WHAT’S HAPPENING TODAY:
— Scientists offered more evidence Wednesday that the coronavirus is spread by seemingly healthy people who show no clear symptoms, leading the U.S. government to issue new guidance warning that anyone exposed to the disease can be considered a carrier.
— The majority of Americans approve of how state and local governments are handling the coronavirus outbreak, but fewer than half say the same about the efforts of President Donald Trump and the federal government, according to a new poll from The Associated Press-NORC Center for Public Affairs Research.
— U.S. stocks and markets around the world fell sharply Wednesday as the economic and physical toll caused by the coronavirus outbreak mounts — and as experts say they still can’t predict when it will end. The global economy could shrink by almost one percent this year instead of growing at a projected 2.5%, according to a new report Wednesday from the United Nations.
— Vice President Mike Pence said the White House’s models for the coronavirus outbreak show the country on a trajectory akin to hard-hit Italy. Pence was referencing the prediction models unveiled Tuesday by the White House that project 100,000 to 240,000 U.S. deaths in the pandemic. Those figures assume that the country maintains rigorous social-distancing practices for the duration of the public health crisis.
— Background checks required in the U.S. to buy firearms spiked to record numbers in the past month, fueled by a run on guns from Americans panicked about their safety during the coronavirus crisis. The 3.7 million background checks done in March were the most for a single month since the system began in 1998, FBI figures show.
— The Grand Canyon closed to visitors Wednesday as Interior Secretary David Bernhardt finally approved the national park’s request at the recommendation of a local health official who said keeping the park open puts employees, residents and tourists at risk. It joins a growing list of national parks shutting their gates to prevent the spread of the coronavirus despite Bernhardt’s decision two weeks ago to waive entrance fees to make it easier for Americans to enjoy the parks.
— The IRS and the Treasury Department say Americans will start receiving their economic impact checks in the next three weeks. AP’s business team sets out what you need to do to get your check.
WHAT YOU NEED TO KNOW:
For most people, the coronavirus causes mild or moderate symptoms, such as fever and cough that clear up in two to three weeks. For some, especially older adults and people with existing health problems, it can cause more severe illness, including pneumonia and death. The vast majority of people recover.
Here are the symptoms of the virus compared with the common flu.
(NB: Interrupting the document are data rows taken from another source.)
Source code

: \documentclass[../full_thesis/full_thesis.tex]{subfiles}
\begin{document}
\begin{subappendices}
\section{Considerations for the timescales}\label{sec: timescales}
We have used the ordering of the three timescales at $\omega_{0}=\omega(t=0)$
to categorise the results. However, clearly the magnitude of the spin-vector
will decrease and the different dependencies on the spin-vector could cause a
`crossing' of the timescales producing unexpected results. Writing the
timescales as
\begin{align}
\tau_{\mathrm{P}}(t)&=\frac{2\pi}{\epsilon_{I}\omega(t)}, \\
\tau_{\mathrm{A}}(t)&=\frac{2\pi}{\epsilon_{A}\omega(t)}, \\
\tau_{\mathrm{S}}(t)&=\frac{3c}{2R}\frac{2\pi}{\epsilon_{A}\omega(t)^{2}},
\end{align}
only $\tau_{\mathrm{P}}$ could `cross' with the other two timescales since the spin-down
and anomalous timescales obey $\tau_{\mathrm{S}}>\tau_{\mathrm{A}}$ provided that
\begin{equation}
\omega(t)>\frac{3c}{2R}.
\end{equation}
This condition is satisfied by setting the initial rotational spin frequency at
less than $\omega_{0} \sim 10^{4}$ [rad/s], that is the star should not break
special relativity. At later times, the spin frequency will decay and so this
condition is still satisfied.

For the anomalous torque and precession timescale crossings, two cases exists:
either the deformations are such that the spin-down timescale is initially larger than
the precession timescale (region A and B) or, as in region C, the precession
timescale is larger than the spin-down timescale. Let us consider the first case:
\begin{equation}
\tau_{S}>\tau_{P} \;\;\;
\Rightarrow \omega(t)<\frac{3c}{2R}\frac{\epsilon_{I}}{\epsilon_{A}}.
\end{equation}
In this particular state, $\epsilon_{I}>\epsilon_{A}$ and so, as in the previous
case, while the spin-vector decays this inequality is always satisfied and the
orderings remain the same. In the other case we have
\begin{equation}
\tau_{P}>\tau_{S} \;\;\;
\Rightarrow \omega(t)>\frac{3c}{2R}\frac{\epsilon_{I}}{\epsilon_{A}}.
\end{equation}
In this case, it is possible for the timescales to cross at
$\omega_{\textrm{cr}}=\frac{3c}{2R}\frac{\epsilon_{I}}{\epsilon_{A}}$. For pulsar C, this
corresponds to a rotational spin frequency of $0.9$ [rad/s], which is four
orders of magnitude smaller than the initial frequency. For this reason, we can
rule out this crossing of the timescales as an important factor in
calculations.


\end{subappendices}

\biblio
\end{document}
One of the best ways to prevent spread of the virus is washing your hands with soap and water. The U.S. Centers for Disease Control and Prevention recommends first washing with warm or cold water and then lathering soap for 20 seconds to get it on the backs of hands, between fingers and under fingernails before rinsing off.
You should wash your phone, too. Here’s how.
TRACKING THE VIRUS: Drill down and zoom in at the individual county level, and you can access numbers that will show you the situation where you are, and where loved ones or people you’re worried about live.
— 27,000: U.S. companies shed 27,000 jobs in March, according to a private survey, a figure that mostly reflected the economy as it stood before the full impact of the viral outbreak.
IN OTHER NEWS:
— MUGGLE GIFT: The author of the Harry Potter series of books has launched a new website that features quizzes, games and other activities in hopes of providing a dash of magic to families confined to their homes.
— DIY MARATHON: A former professional javelin thrower in England found an unusual way to celebrate his 32nd birthday while being stuck at home: He ran a marathon in his backyard.
— UN-BAAAAA-LIEVABLE: With humans sheltering indoors to escape the new coronavirus, mountain goats are taking advantage of the peace and space to roam in frisky clumps through the streets of Llandudno, a town in North Wales.